それは許される恋…ですか
「今朝は私が作るわ」


料理が好きらしいお母さんは、さっさと手を洗って卵を割る。


「寒いから卵丼にしましょう」


手際よく切った玉ねぎと人参を鍋に入れ、出汁を調味して煮る。
火が通ったところで卵を3分の2ほど流し入れ、煮上がる直前に残りを入れて火を止めた。

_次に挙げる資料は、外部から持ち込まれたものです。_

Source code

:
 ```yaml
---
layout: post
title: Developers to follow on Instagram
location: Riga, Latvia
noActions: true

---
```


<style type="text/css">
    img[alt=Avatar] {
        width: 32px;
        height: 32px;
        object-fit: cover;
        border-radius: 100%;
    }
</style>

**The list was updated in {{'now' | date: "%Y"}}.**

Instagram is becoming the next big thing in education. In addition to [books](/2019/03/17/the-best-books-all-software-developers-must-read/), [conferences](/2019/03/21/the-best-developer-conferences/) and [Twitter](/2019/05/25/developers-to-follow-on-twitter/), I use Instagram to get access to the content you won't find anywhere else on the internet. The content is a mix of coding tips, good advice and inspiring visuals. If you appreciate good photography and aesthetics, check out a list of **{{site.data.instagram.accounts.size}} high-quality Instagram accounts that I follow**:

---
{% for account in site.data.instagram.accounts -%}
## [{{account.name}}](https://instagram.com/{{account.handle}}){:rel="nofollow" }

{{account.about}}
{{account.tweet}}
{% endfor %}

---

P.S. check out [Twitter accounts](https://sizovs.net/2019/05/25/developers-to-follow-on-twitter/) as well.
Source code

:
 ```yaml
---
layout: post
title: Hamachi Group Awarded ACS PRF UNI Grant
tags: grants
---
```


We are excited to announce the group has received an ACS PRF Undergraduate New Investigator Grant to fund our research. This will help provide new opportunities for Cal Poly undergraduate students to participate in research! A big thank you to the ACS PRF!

「こうすると後から入れた方がトロトロで美味しいのよ」


仕事は教えて貰ってばかりになるから…と言い訳して、料理のワンポイントを授けてくれる。
丼にご飯を注ぎ、煮上がった卵を乗せる。


「これに小口に切った小ネギと刻み海苔を乗せるの。好みで山椒や一味を掛けても美味しいのよ。…はい、どうぞ」


私と白瀬さんの前に出された丼。優しい湯気が上って色合いも綺麗で美味しそうだ。


「頂きます!」


箸を持ったまま手を合わせて丼を持ち上げる。
プルプルしている卵の間に箸を差し込み、パクッと口に入れて頬張った。



「美味しいー!」


目を見張りながら声を出すと、お母さんが嬉しそうに笑った。


「懐かしい味だな」


隣で食べてる人も声を漏らす。独り暮らしだと聞いてるから久し振りに手料理を食べたんだろうと思う。


「弦ちゃんは好きだったもんね」


ちゃん付けで呼ばれた人は、またしても狼狽えて叫ぶ。


「その呼び方は止せ!」


そう言いながらもこっちを振り返り、少し恥ずかしそうな顔を見せた。